Anatomy ( A ) axial, ( B ) coronal, and ( C ) sagittal post-contrast CT images with color overlay. Blue: intraconal space. Red: extraocular muscles. Yellow: extraconal (post-septal) tissues.
This review highlights specific pathology encountered in the intraconal orbit, building on the above anatomic framework and recognition of imaging patterns. Further organization is provided by consideration of broad categories spanning infection/inflammatory, masses, and vascular etiologies. Note many of the lesions considered may present with multi-compartmental intraconal and extraconal involvement. As with all orbital imaging, there is significant imaging overlap among inflammatory, benign and malignant conditions, and clinical insight is critical.
Vascular
Orbital cavernous venous malformation (CVM) is the most common adult intraconal “mass,” composed of dilated “cavernous” vascular channels. As this represents a slow-flow vascular malformation rather than neoplasm, the older terminology of “hemangioma” is discouraged but still commonly used clinically. Recent work has investigated genetic alterations, highlighting a distinctive GJA4 (gap junction protein alpha 4) mutation in the majority of orbital CVMs.

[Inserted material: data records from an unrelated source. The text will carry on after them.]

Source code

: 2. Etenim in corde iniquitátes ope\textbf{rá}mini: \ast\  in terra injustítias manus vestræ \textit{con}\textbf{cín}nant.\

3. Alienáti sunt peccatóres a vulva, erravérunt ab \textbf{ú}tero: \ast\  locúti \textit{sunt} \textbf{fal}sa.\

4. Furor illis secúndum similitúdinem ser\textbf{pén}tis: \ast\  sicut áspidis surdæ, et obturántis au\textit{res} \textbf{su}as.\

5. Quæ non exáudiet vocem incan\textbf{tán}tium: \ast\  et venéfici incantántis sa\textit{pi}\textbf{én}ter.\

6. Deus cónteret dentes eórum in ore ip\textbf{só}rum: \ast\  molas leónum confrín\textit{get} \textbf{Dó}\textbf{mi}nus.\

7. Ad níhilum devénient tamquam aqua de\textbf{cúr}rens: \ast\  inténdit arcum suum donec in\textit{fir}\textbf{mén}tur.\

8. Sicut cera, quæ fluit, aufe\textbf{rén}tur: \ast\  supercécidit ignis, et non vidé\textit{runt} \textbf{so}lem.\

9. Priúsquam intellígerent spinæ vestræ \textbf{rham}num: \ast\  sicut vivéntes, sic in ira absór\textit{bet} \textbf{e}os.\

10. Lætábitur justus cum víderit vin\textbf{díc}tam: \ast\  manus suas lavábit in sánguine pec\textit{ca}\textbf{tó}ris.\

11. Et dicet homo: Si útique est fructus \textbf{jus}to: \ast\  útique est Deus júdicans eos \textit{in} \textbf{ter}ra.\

Typical presentation is an incidental intraconal mass in an adult of which a significant percentage will demonstrate with slow growth over time. Symptoms such as painless proptosis, diplopia or vision loss may be present when large or located in critical areas such as the orbital apex. Treatment is surgical, predominantly through orbitotomy, with low risk of recurrence. Imaging with MRI reveals a well-circumscribed T1 hypointense, markedly T2 hyperintense mass, often with a T2 hypointense thin pseudo-capsule ( Fig. 2 ). CT shows a similar homogeneous soft tissue density, rarely with osseous remodeling. The key to diagnosis on CT or MRI is a pattern of progressive enhancement—from early arterial phase poor heterogeneous enhancement to later phase avid uniform filling. Confirmation of this pattern can be obtained with tailored protocols adding arterial and venous/delayed phases. More practically, a similar effect can be appreciated on standard protocol MR comparing earlier sequences to later sequences acquired in an alternative plane.
Cavernous venous malformation (hemangioma). ( A ) Axial T2 MR shows a right intraconal well defined markedly hyperintense mass with a thin hypointense pseudocapsule ( arrow ) and subtle chemical shift artifact. ( B ) Axial T1 post-contrast image and subsequent ( C ) coronal MR image show progressive patchy enhancement becoming more uniform ( arrows ). This patient went on to radiation therapy after subtle lesion growth to preserve vision given fear for progressive mass effect upon the optical nerve at the apex.
Differential considerations include other benign vascular lesions such as the venous varix which should demonstrate characteristic increased volume on Valsalva imaging. The much less common orbital schwannoma may overlap with CVM as a T2 hyperintense circumscribed mass necessitating careful review of post-contrast imaging. If intense early arterial-phase enhancement is present, alternative vascular, neoplastic or malignant etiologies should be considered including solitary fibrous tumor (SFT) in adults versus capillary hemangioma or rhabdomyosarcoma in pediatrics. Finally, the lymphatic malformation presents in children with a strikingly different imaging pattern: a multi-spatial lobulated multicystic lesion with thin peripheral or no enhancement and characteristic fluid-fluid levels on MRI due to tendency for internal hemorrhage ( Fig. 3 ).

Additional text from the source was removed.